Chair: Philipp Schmidt
The tools we use shape the way we learn. The Internet’s fundamental openness turns it into an amazing tool for learning. As an open platform, it enables new ways to connect, to collaborate, and to learn with others. We can find people who are equally passionate about the topics we are interested in, however unique these interests may be. We can pose questions to communities and to peers, and receive answers within seconds. And we can share our work with thousands, to get feedback and encouragement, or to let others build on it.

Yet so much online learning still looks like the old classroom model. Every learner is expected to learn the same things. Lectures are delivered and consumed. And standardized tests measure the ability to remember and repeat.

In this track, we will highlight innovations and innovators that make learning work like the open web. We invite those who seek to raise questions about the learning design in Massive Open Online Courses (MOOCs) and seek inspiration from projects that offer new, novel ways to think and define teaching and learning, as well as applications that place the learner in charge of navigating the vast and abundant learning opportunities of the open web.

PRESENTATION FORMATS
This year we will be accepting proposals in three formats: panels, workshops, and short talks.

Panels typically include four participants or presentations representing a range of ideas and topics together in discussion. Panels are scheduled for 90 minutes and are ideally comprised of a mix of individuals working in areas of research, theory, and practice. We also encourage the use of discussants.

Workshops provide an opportunity for hands-on exploration and/or problem solving. They can be organized around a core challenge that participants come together to work on, or around a tool, platform, or concept. Workshops are scheduled for 90 minutes and should be highly participatory.

Finally, we welcome short, ten-minute talks where presenters speak for ten minutes on their work, research, or a subject relevant to the conference theme and/or sub-themes. The conference committee will organize panels comprised of four to five short talks centered around a common theme. This year, we will also combine panels, workshops, and individual talks to create thematic sessions.

Note: Proposals for Ignite sessions will be announced in January 2014.

SUBMITTING YOUR PROPOSAL
The DML2014 Conference proposal system is now open and full proposals will be due on November 4, 2013. To enter a submission, participants will be required to register with Fastapps at http://fastapps.dmlhub.net, the submission system at the Digital Media and Learning Research Hub. Participants will be able to edit their proposals up until that final deadline.

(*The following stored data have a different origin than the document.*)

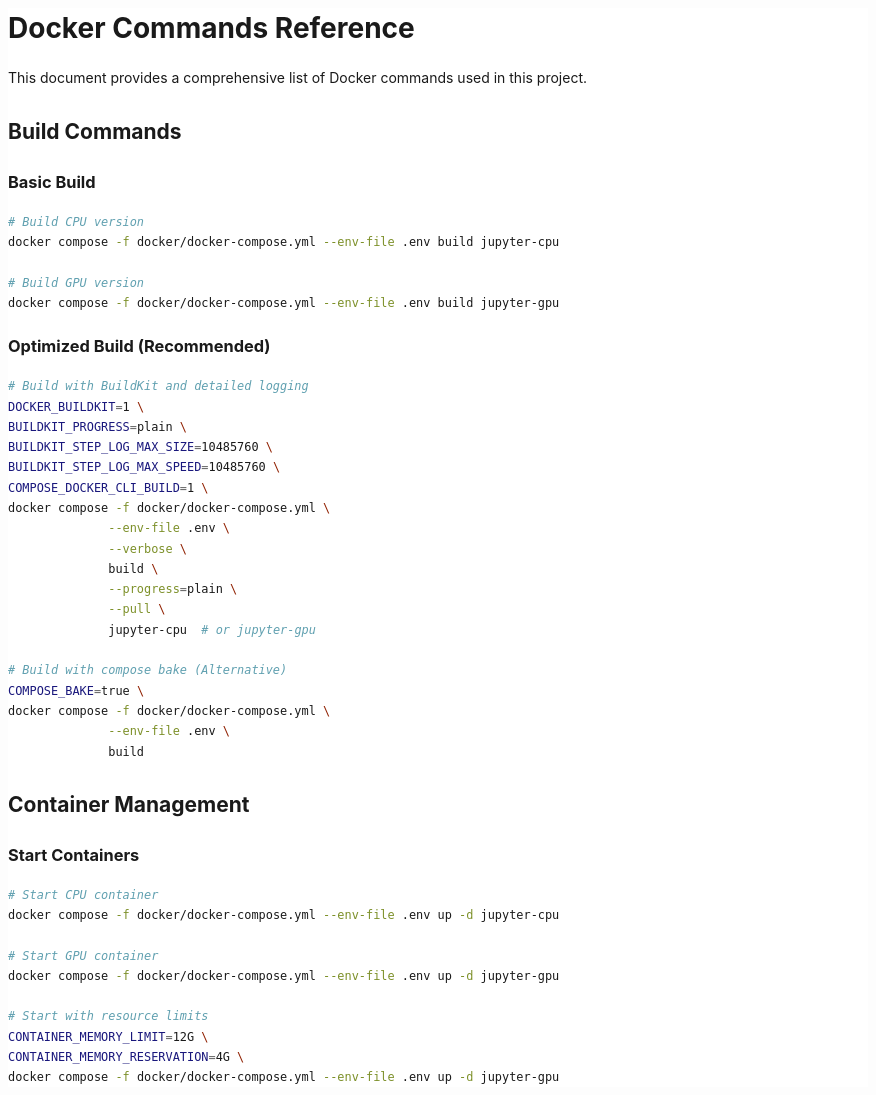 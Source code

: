 # Docker Commands Reference

This document provides a comprehensive list of Docker commands used in this project.

## Build Commands

### Basic Build
```bash
# Build CPU version
docker compose -f docker/docker-compose.yml --env-file .env build jupyter-cpu

# Build GPU version
docker compose -f docker/docker-compose.yml --env-file .env build jupyter-gpu
```

### Optimized Build (Recommended)
```bash
# Build with BuildKit and detailed logging
DOCKER_BUILDKIT=1 \
BUILDKIT_PROGRESS=plain \
BUILDKIT_STEP_LOG_MAX_SIZE=10485760 \
BUILDKIT_STEP_LOG_MAX_SPEED=10485760 \
COMPOSE_DOCKER_CLI_BUILD=1 \
docker compose -f docker/docker-compose.yml \
              --env-file .env \
              --verbose \
              build \
              --progress=plain \
              --pull \
              jupyter-cpu  # or jupyter-gpu

# Build with compose bake (Alternative)
COMPOSE_BAKE=true \
docker compose -f docker/docker-compose.yml \
              --env-file .env \
              build
```

## Container Management

### Start Containers
```bash
# Start CPU container
docker compose -f docker/docker-compose.yml --env-file .env up -d jupyter-cpu

# Start GPU container
docker compose -f docker/docker-compose.yml --env-file .env up -d jupyter-gpu

# Start with resource limits
CONTAINER_MEMORY_LIMIT=12G \
CONTAINER_MEMORY_RESERVATION=4G \
docker compose -f docker/docker-compose.yml --env-file .env up -d jupyter-gpu
```
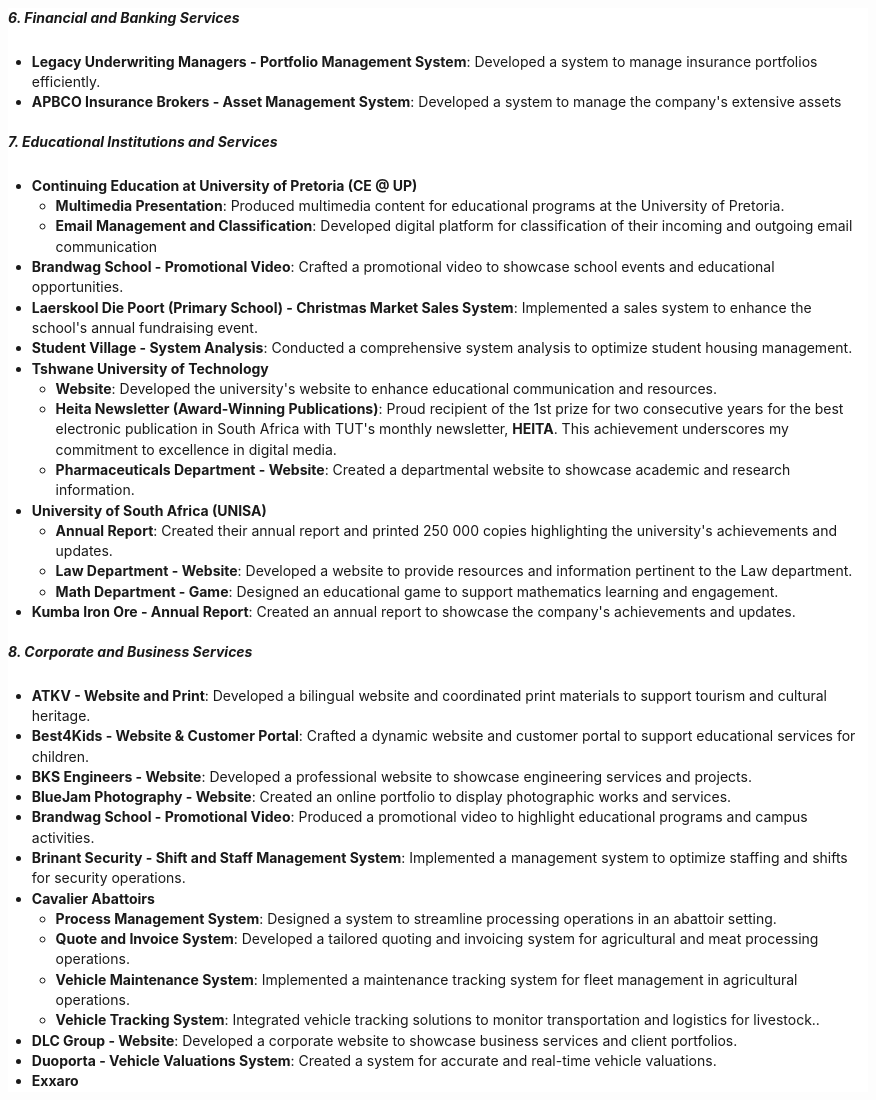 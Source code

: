 ##### 6. Financial and Banking Services
- **Legacy Underwriting Managers - Portfolio Management System**: Developed a system to manage insurance portfolios efficiently.
- **APBCO Insurance Brokers - Asset Management System**: Developed a system to manage the company's extensive assets
  
##### 7. Educational Institutions and Services
- **Continuing Education at University of Pretoria (CE @ UP)**
  - **Multimedia Presentation**: Produced multimedia content for educational programs at the University of Pretoria.
  - **Email Management and Classification**: Developed digital platform for classification of their incoming and outgoing email communication
- **Brandwag School - Promotional Video**: Crafted a promotional video to showcase school events and educational opportunities.
- **Laerskool Die Poort (Primary School) - Christmas Market Sales System**: Implemented a sales system to enhance the school's annual fundraising event.
- **Student Village - System Analysis**: Conducted a comprehensive system analysis to optimize student housing management.
- **Tshwane University of Technology**
  - **Website**: Developed the university's website to enhance educational communication and resources.
  - **Heita Newsletter (Award-Winning Publications)**: Proud recipient of the 1st prize for two consecutive years for the best electronic publication in South Africa with TUT's monthly newsletter, **HEITA**. This achievement underscores my commitment to excellence in digital media.
  - **Pharmaceuticals Department - Website**: Created a departmental website to showcase academic and research information.
- **University of South Africa (UNISA)**
  - **Annual Report**: Created their annual report and printed 250 000 copies highlighting the university's achievements and updates.
  - **Law Department - Website**: Developed a website to provide resources and information pertinent to the Law department.
  - **Math Department - Game**: Designed an educational game to support mathematics learning and engagement.
- **Kumba Iron Ore - Annual Report**: Created an annual report to showcase the company's achievements and updates.
  
##### 8. Corporate and Business Services
- **ATKV - Website and Print**: Developed a bilingual website and coordinated print materials to support tourism and cultural heritage.
- **Best4Kids - Website & Customer Portal**: Crafted a dynamic website and customer portal to support educational services for children.
- **BKS Engineers - Website**: Developed a professional website to showcase engineering services and projects.
- **BlueJam Photography - Website**: Created an online portfolio to display photographic works and services.
- **Brandwag School - Promotional Video**: Produced a promotional video to highlight educational programs and campus activities.
- **Brinant Security - Shift and Staff Management System**: Implemented a management system to optimize staffing and shifts for security operations.
- **Cavalier Abattoirs**
  - **Process Management System**: Designed a system to streamline processing operations in an abattoir setting.
  - **Quote and Invoice System**: Developed a tailored quoting and invoicing system for agricultural and meat processing operations.
  - **Vehicle Maintenance System**: Implemented a maintenance tracking system for fleet management in agricultural operations.
  - **Vehicle Tracking System**: Integrated vehicle tracking solutions to monitor transportation and logistics for livestock..
- **DLC Group - Website**: Developed a corporate website to showcase business services and client portfolios.
- **Duoporta - Vehicle Valuations System**: Created a system for accurate and real-time vehicle valuations.
- **Exxaro**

Panel and Workshop proposal abstracts should cover the theme, format (e.g. discussion, interactive, presentations), how the session addresses the theme of the conference, and/or sub-theme in 500 words or less.

Short talk abstracts should cover the theme, format (e.g. discussion, interactive, presentations), how the talk addresses the theme of the conference and/or sub-theme in 250 words or less.

Lists of participants, affiliations, emails, and titles of talks/presentations (if applicable) should also be included. We will not be soliciting full papers or publishing conference proceedings.

Technology needs must be outlined in the proposal. All conference rooms will be equipped with standard Wi-Fi broadband service, AV projection, and sound. You will need to provide your own laptop and VGA adapters. Should you require additional bandwidth capacity or special arrangements (for example, ability to conduct Skype calls during your presentation, demo games, engage participants in heavy multiple-media use), please state so in your proposal.

Note that each applicant will be limited to participation on no more than two panels at the conference.

Accepted participants will be expected to pay for conference registration, and to fund their own travel and accommodation.